Patients with MPS I manifest a wide range of intellectual involvement. Some MPS I patients will suffer progressive and profound mental retardation while others will exhibit little or no intellectual dysfunction. In severe patients, early development may be normal but developmental delay is usually suspected by 12 months^[1]. Thereafter, there is usually progressive deterioration, and by 18 months, developmental delay is usually apparent. From this point on, patients generally do not progress in development but plateau for a number of years followed by a slow decline in intellectual capabilities.
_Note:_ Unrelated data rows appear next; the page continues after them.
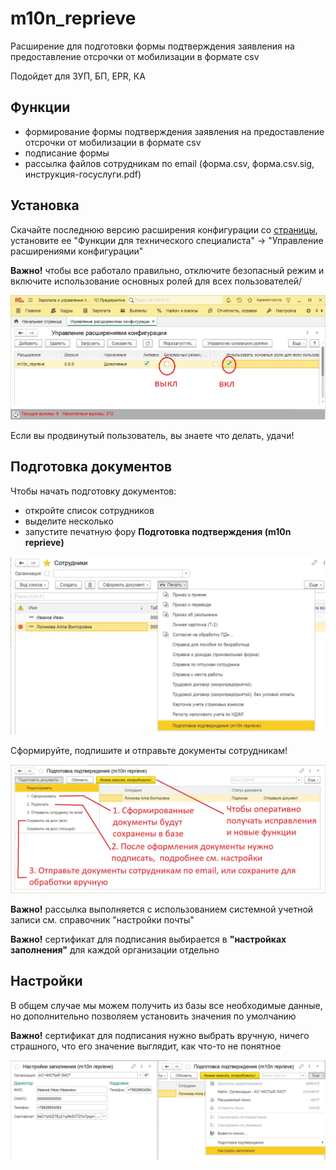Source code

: # m10n_reprieve

Расширение для подготовки формы подтверждения заявления на предоставление отсрочки от мобилизации в формате csv

Подойдет для ЗУП, БП, EPR, КА

## Функции

- формирование формы подтверждения заявления на предоставление отсрочки от мобилизации в формате csv
- подписание формы
- рассылка файлов сотрудникам по email (форма.csv, форма.csv.sig, инструкция-госуслуги.pdf)

## Установка

Скачайте последнюю версию расширения конфигурации со [страницы](https://github.com/korotovskih/m10n_reprieve/releases), установите ее "Функции для технического специалиста" -> "Управление расширениями конфигурации"

**Важно!** чтобы все работало правильно, отключите безопасный режим и включите использование основных ролей для всех пользователей/

![install-1](files/install-1.jpg "настройка расширения")

Если вы продвинутый пользователь, вы знаете что делать, удачи!

## Подготовка документов

Чтобы начать подготовку документов:

- откройте список сотрудников
- выделите несколько
- запустите печатную фору **Подготовка подтверждения (m10n reprieve)**

![step-1](files/step-1.jpg "первый шаг")

Сформируйте, подпишите и отправьте документы сотрудникам!

![map-1](files/map-1.jpg "оформление документов")

**Важно!** рассылка выполняется с использованием системной учетной записи см. справочник "настройки почты"

**Важно!** сертификат для подписания выбирается в **"настройках заполнения"** для каждой организации отдельно

## Настройки

В общем случае мы можем получить из базы все необходимые данные, но дополнительно позволяем установить значения по умолчанию

**Важно!** сертификат для подписания нужно выбрать вручную, ничего страшного, что его значение выглядит, как что-то не понятное

![settings-1-1](files/settings-1.jpg "настройки заполнения")
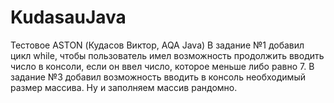 # KudasauJava
Тестовое ASTON (Кудасов Виктор, AQA Java)
В задание №1 добавил цикл while, чтобы пользователь имел возможность продолжить вводить число в консоли, если он ввел число, которое меньше либо равно 7. 
В задание №3 добавил возможность вводить в консоль необходимый размер массива. Ну и заполняем массив рандомно.
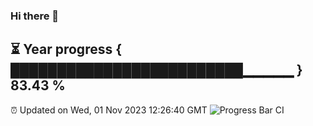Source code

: ### Hi there 👋
⏳ Year progress { █████████████████████████▁▁▁▁▁ } 83.43 %
---
⏰ Updated on Wed, 01 Nov 2023 12:26:40 GMT
![Progress Bar CI](https://github.com/liununu/liununu/workflows/Progress%20Bar%20CI/badge.svg)

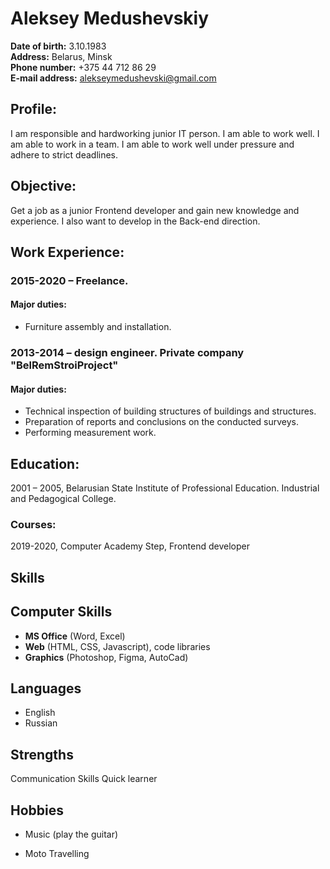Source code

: # Aleksey Medushevskiy
**Date of birth:** 3.10.1983  
**Address:** Belarus, Minsk  
**Phone number:** +375 44 712 86 29  
**E-mail address:** alekseymedushevski@gmail.com

## Profile:
I am responsible and hardworking junior IT person. I am able to work well. I am able to work in a team.  I am able to work well under pressure and adhere to strict deadlines.

## Objective:
Get a job as a junior Frontend developer and gain new knowledge and experience. I also want to develop in the Back-end direction.

## Work Experience:
### 2015-2020 – Freelance. 

#### Major duties: 
* Furniture assembly and installation.

### 2013-2014 – design engineer.  Private company "BelRemStroiProject"

#### Major duties:
* Technical inspection of building structures of buildings and structures.
* Preparation of reports and conclusions on the conducted surveys.
* Performing measurement work.

## Education:
2001 – 2005, Belarusian State Institute of Professional Education. Industrial and Pedagogical College. 

### Courses:
2019-2020, Computer Academy Step, Frontend developer

## Skills
## Computer Skills
* **MS Office** (Word, Excel)
* **Web** (HTML, CSS, Javascript), code libraries
* **Graphics** (Photoshop, Figma, AutoCad)

## Languages
* English
* Russian

## Strengths
Communication Skills
Quick learner

## Hobbies
* Music (play the guitar)

* Moto Travelling
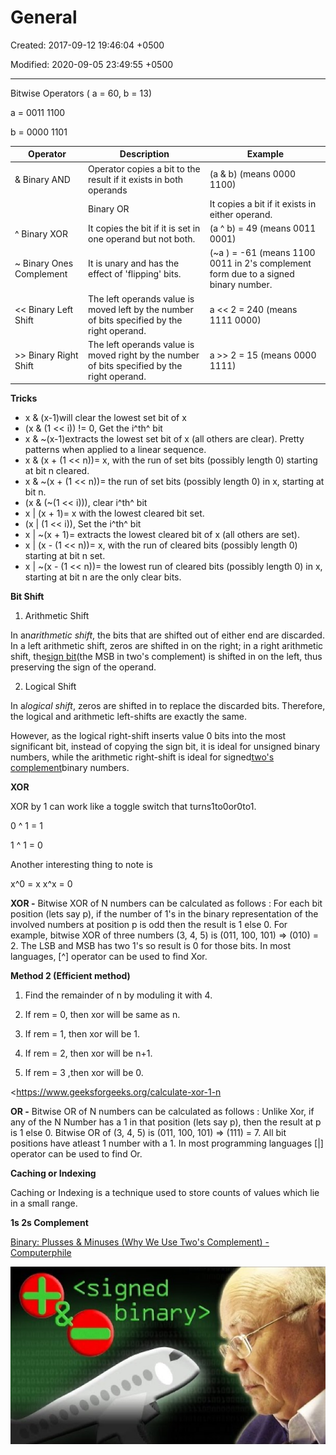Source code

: # General

Created: 2017-09-12 19:46:04 +0500

Modified: 2020-09-05 23:49:55 +0500

---

Bitwise Operators ( a = 60, b = 13)

a = 0011 1100

b = 0000 1101

| **Operator**              | **Description**                                                                              | **Example**                                                                          |
|---------------|------------------------------|----------------------------|
| & Binary AND              | Operator copies a bit to the result if it exists in both operands                            | (a & b) (means 0000 1100)                                                            |
| | Binary OR              | It copies a bit if it exists in either operand.                                              | (a | b) = 61 (means 0011 1101)                                                      |
| ^ Binary XOR             | It copies the bit if it is set in one operand but not both.                                  | (a ^ b) = 49 (means 0011 0001)                                                      |
| ~ Binary Ones Complement | It is unary and has the effect of 'flipping' bits.                                         | (~a ) = -61 (means 1100 0011 in 2's complement form due to a signed binary number. |
| << Binary Left Shift    | The left operands value is moved left by the number of bits specified by the right operand.  | a << 2 = 240 (means 1111 0000)                                                     |
| >> Binary Right Shift   | The left operands value is moved right by the number of bits specified by the right operand. | a >> 2 = 15 (means 0000 1111)                                                      |



**Tricks**
-   x & (x-1)will clear the lowest set bit of x
-   (x & (1 << i)) != 0, Get the i^th^ bit
-   x & ~(x-1)extracts the lowest set bit of x (all others are clear). Pretty patterns when applied to a linear sequence.
-   x & (x + (1 << n))= x, with the run of set bits (possibly length 0) starting at bit n cleared.
-   x & ~(x + (1 << n))= the run of set bits (possibly length 0) in x, starting at bit n.
-   (x & (~(1 << i))), clear i^th^ bit
-   x | (x + 1)= x with the lowest cleared bit set.
-   (x | (1 << i)), Set the i^th^ bit
-   x | ~(x + 1)= extracts the lowest cleared bit of x (all others are set).
-   x | (x - (1 << n))= x, with the run of cleared bits (possibly length 0) starting at bit n set.
-   x | ~(x - (1 << n))= the lowest run of cleared bits (possibly length 0) in x, starting at bit n are the only clear bits.



**Bit Shift**

1.  Arithmetic Shift

In an*arithmetic shift*, the bits that are shifted out of either end are discarded. In a left arithmetic shift, zeros are shifted in on the right; in a right arithmetic shift, the[sign bit](https://en.wikipedia.org/wiki/Sign_bit)(the MSB in two's complement) is shifted in on the left, thus preserving the sign of the operand.

2.  Logical Shift

In a*logical shift*, zeros are shifted in to replace the discarded bits. Therefore, the logical and arithmetic left-shifts are exactly the same.

However, as the logical right-shift inserts value 0 bits into the most significant bit, instead of copying the sign bit, it is ideal for unsigned binary numbers, while the arithmetic right-shift is ideal for signed[two's complement](https://en.wikipedia.org/wiki/Two%27s_complement)binary numbers.



**XOR**

XOR by 1 can work like a toggle switch that turns1to0or0to1.

0 ^ 1 = 1

1 ^ 1 = 0

Another interesting thing to note is

x^0 = x
x^x = 0



**XOR -** Bitwise XOR of N numbers can be calculated as follows : For each bit position (lets say p), if the number of 1's in the binary representation of the involved numbers at position p is odd then the result is 1 else 0. For example, bitwise XOR of three numbers (3, 4, 5) is (011, 100, 101) => (010) = 2. The LSB and MSB has two 1's so result is 0 for those bits. In most languages, [^] operator can be used to find Xor.



**Method 2 (Efficient method)**

1.  Find the remainder of n by moduling it with 4.

2.  If rem = 0, then xor will be same as n.

3.  If rem = 1, then xor will be 1.

4.  If rem = 2, then xor will be n+1.

5.  If rem = 3 ,then xor will be 0.

<https://www.geeksforgeeks.org/calculate-xor-1-n



**OR -** Bitwise OR of N numbers can be calculated as follows : Unlike Xor, if any of the N Number has a 1 in that position (lets say p), then the result at p is 1 else 0. Bitwise OR of (3, 4, 5) is (011, 100, 101) => (111) = 7. All bit positions have atleast 1 number with a 1. In most programming languages [|] operator can be used to find Or.



**Caching or Indexing**

Caching or Indexing is a technique used to store counts of values which lie in a small range.



**1s 2s Complement**

[Binary: Plusses & Minuses (Why We Use Two's Complement) - Computerphile](https://www.youtube.com/watch?v=lKTsv6iVxV4)



![<signed binary> ](media/General-image1.jpg)

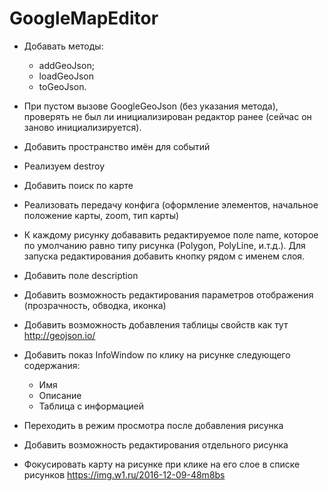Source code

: # GoogleMapEditor

+ Добавать методы:
  + addGeoJson;
  + loadGeoJson
  + toGeoJson.

+ При пустом вызове GoogleGeoJson (без указания метода), проверять не был ли инициализирован редактор ранее (сейчас он заново инициализируется).

+ Добавить пространство имён для событий

+ Реализуем destroy

- Добавить поиск по карте

- Реализовать передачу конфига (оформление элементов, начальное положение карты, zoom, тип карты)

- К каждому рисунку добававить редактируемое поле name, которое по умолчанию равно типу рисунка (Polygon, PolyLine, и.т.д.). Для запуска редактирования добавить кнопку рядом с именем слоя.

- Добавить поле description

- Добавить возможность редактирования параметров отображения (прозрачность, обводка, иконка)

- Добавить возможность добавления таблицы свойств как тут http://geojson.io/

- Добавить показ InfoWindow по клику на рисунке следующего содержания:

  - Имя
  - Описание
  - Таблица с информацией

- Переходить в режим просмотра после добавления рисунка

- Добавить возможность редактирования отдельного рисунка

- Фокусировать карту на рисунке при клике на его слое в списке рисунков https://img.w1.ru/2016-12-09-48m8bs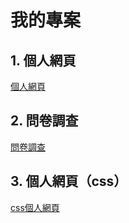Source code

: # 我的專案

## 1. 個人網頁

[個人網頁](01-html/)

## 2. 問卷調查

[問卷調查](01-html/)

## 3. 個人網頁（css）

[css個人網頁](02-css/02-template/)


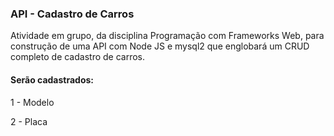 ### API - Cadastro de Carros

Atividade em grupo, da disciplina Programação com Frameworks Web, para construção de uma API com Node JS e mysql2 que englobará um CRUD completo de cadastro de carros.

#### Serão cadastrados: 

1 - Modelo 

2 - Placa
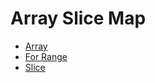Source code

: # Array Slice Map

* [Array](https://github.com/robsonoduarte/learn-go/blob/master/go-curse/array-slice-map/array/array.go)
* [For Range](https://github.com/robsonoduarte/learn-go/blob/master/go-curse/array-slice-map/forrange/forrange.go)
* [Slice](https://github.com/robsonoduarte/learn-go/blob/master/go-curse/array-slice-map/slice/slice.go)
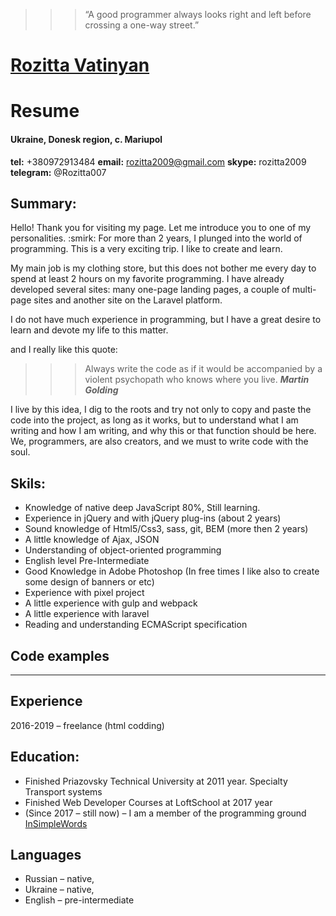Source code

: 
>>> “A good programmer always looks right and left before crossing a one-way street.”

# [Rozitta Vatinyan](http://github.com)

# Resume

#### Ukraine, Donesk region, c. Mariupol

**tel:** +380972913484
**email:** rozitta2009@gmail.com
**skype:** rozitta2009
**telegram:** @Rozitta007


## Summary:

<p>Hello! Thank you for visiting my page. Let me introduce you to one of my personalities. :smirk: 
For more than 2 years, I plunged into the world of programming. This is a very exciting trip. I like to create and learn.</p>
<p>My main job is my clothing store, but this does not bother me every day to spend at least 2 hours on my favorite programming. I have already developed several sites: many one-page landing pages, a couple of multi-page sites and another site on the Laravel platform.</p>
<p>I do not have much experience in programming, but I have a great desire to learn and devote my life to this matter.</p>
and I really like this quote:</p>

>>> Always write the code as if it would be accompanied by a violent psychopath who knows where you live.
***Martin Golding***

<p> I live by this idea, I dig to the roots and try not only to copy and paste the code into the project, as long as it works, but to understand what I am writing and how I am writing, and why this or that function should be here. We, programmers, are also creators, and we must to write code with the soul.</p>


## Skils:

* Knowledge of native deep JavaScript 80%, Still learning.
* Experience in jQuery and with jQuery plug-ins (about 2 years)
* Sound knowledge of Html5/Css3, sass, git, BEM (more then 2 years)
* 	A little knowledge of Ajax, JSON
*	Understanding of object-oriented programming
*	English level Pre-Intermediate
*	Good Knowledge in Adobe Photoshop (In free times I like also to create some design of banners or etc)
*	Experience with pixel project
*	A little experience with gulp and webpack
*	A little experience with laravel
*	Reading and understanding ECMAScript specification 



## Code examples

--------------------------------


## Experience
 
2016-2019 – freelance (html codding)


## Education:

*	Finished Priazovsky Technical University at 2011 year. Specialty Transport systems
*	Finished Web Developer Courses at LoftSchool at 2017 year
*	(Since 2017 – still now) – I am a member of the programming ground [InSimpleWords](https://www.youtube.com/channel/UCBIKgIIjlHfLOL1bu9xnN-g/featured) 


## Languages

* Russian – native, 
* Ukraine – native,
* English – pre-intermediate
Structural CNS Manifestations

In addition to the direct CNS effects of MPS I, communicating hydrocephalus is common. Decreased resorption of cerebrospinal fluid by arachnoid villi causes an associated increase in intracranial pressure, leading to brain compression. Rapidly increasing pressure may be the cause of acute developmental decline in some patients. Symptoms may be difficult to assess and progression can be insidious and is often under-appreciated. Lumbar puncture with opening pressure is a preferred method for assessing the degree of pressure elevation. Shunting procedures may be beneficial.^[2] Another recognized complication is spinal cord compression, which can result from thickening of the dura or subluxation of vertebrae.

Peripheral Nervous System

Some patients with MPS I may have poor hand function, in part as a result of carpal tunnel syndrome (median nerve entrapment).^[3] This syndrome is due to pressure on the median nerve as a result of thickened ligaments within the wrist; it may cause pain, and loss of feeling in the fingertips, but most patients lack these typical symptoms (pain, tingling, or numbness)^{[4, 5, 6]}. Because of the high incidence of the syndrome, routine electromyographic/nerve conduction velocity testing is typically recommended by the treating physician, even in the absence of patient complaints.^[6]

References

1. Clarke, L.A. (1997) Clinical diagnosis of lysosomal storage diseases. In: Organelle Diseases. Clinical Features, Diagnosis, Pathogenesis and Management. Applegarth, D.A., Dimmick, J.E., and Hall, J.G. (eds.). Chapman and Hall Medical, London, pp. 37.

2. Neufeld, E.F., and Muenzer, J. (2001) The mucopolysaccharidoses. In: The Metabolic and Molecular Bases of Inherited Disease. Scriver, C.R., Beaudet, A.L., Sly, W.S., Valle, D., Childs, B., Kinzler, K.W., and Vogelstein, B. (eds.). 8th edition, Vol. III. McGraw-Hill, Medical Publishing Division, pp. 3421.

3. Wraith, J.E. (1995) The mucopolysaccharidoses: A clinical review and guide to management. Arch Dis Child 72: 263.

4. Wraith, J.E., and Alani, S.M. (1990) Carpal tunnel syndrome in the mucopolysaccharidoses and related disorders. Arch Dis Child 65: 962.

5. Haddad, F.S., Jones, D.H., Vellodi, A., Kane, N., and Pitt, M.C. (1997) Carpal tunnel syndrome in the mucopolysaccharidoses and the mucolipidoses. J Bone Joint Surg Br 79: 576.

6. Van Heest, A.E., House J., Krivit, W., and Walker, K. (1998) Surgical treatment of carpal tunnel syndrome and trigger digits in children with mucopolysaccharide storage disorders. J Hand Surg (Am) 23: 236.